**What this task involves:** For every entry that follows, return an identical copy.

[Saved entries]
Content starts

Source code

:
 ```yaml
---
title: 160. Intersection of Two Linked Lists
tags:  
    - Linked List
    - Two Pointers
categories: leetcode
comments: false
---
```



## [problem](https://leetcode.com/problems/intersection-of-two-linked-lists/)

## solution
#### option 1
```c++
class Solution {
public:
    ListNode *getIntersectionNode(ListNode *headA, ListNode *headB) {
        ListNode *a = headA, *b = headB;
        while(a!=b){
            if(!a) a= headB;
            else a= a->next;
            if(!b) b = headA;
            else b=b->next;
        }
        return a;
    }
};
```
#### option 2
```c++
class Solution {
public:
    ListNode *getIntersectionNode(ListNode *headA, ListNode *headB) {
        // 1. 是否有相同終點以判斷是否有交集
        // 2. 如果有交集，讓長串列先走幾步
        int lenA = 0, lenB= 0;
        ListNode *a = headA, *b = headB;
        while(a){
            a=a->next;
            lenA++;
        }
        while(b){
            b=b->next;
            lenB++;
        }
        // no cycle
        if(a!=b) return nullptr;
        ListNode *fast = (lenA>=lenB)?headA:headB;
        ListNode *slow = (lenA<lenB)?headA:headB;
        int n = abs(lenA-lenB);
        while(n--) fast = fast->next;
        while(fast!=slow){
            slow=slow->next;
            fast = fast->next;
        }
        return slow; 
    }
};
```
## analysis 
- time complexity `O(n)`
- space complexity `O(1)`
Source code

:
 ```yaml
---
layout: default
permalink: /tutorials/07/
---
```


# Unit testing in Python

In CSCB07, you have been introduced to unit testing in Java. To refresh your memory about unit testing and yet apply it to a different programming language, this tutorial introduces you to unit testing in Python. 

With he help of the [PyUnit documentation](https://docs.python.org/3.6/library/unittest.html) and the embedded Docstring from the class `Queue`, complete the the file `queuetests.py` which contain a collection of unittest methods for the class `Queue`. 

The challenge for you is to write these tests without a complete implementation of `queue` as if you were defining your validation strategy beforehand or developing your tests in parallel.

Content ends

**Solution to this exercise:**
Source code

:
 ```yaml
---
title: 160. Intersection of Two Linked Lists
tags:  
    - Linked List
    - Two Pointers
categories: leetcode
comments: false
---
```



## [problem](https://leetcode.com/problems/intersection-of-two-linked-lists/)

## solution
#### option 1
```c++
class Solution {
public:
    ListNode *getIntersectionNode(ListNode *headA, ListNode *headB) {
        ListNode *a = headA, *b = headB;
        while(a!=b){
            if(!a) a= headB;
            else a= a->next;
            if(!b) b = headA;
            else b=b->next;
        }
        return a;
    }
};
```
#### option 2
```c++
class Solution {
public:
    ListNode *getIntersectionNode(ListNode *headA, ListNode *headB) {
        // 1. 是否有相同終點以判斷是否有交集
        // 2. 如果有交集，讓長串列先走幾步
        int lenA = 0, lenB= 0;
        ListNode *a = headA, *b = headB;
        while(a){
            a=a->next;
            lenA++;
        }
        while(b){
            b=b->next;
            lenB++;
        }
        // no cycle
        if(a!=b) return nullptr;
        ListNode *fast = (lenA>=lenB)?headA:headB;
        ListNode *slow = (lenA<lenB)?headA:headB;
        int n = abs(lenA-lenB);
        while(n--) fast = fast->next;
        while(fast!=slow){
            slow=slow->next;
            fast = fast->next;
        }
        return slow; 
    }
};
```
## analysis 
- time complexity `O(n)`
- space complexity `O(1)`
Source code

:
 ```yaml
---
layout: default
permalink: /tutorials/07/
---
```


# Unit testing in Python

In CSCB07, you have been introduced to unit testing in Java. To refresh your memory about unit testing and yet apply it to a different programming language, this tutorial introduces you to unit testing in Python. 

With he help of the [PyUnit documentation](https://docs.python.org/3.6/library/unittest.html) and the embedded Docstring from the class `Queue`, complete the the file `queuetests.py` which contain a collection of unittest methods for the class `Queue`. 

The challenge for you is to write these tests without a complete implementation of `queue` as if you were defining your validation strategy beforehand or developing your tests in parallel.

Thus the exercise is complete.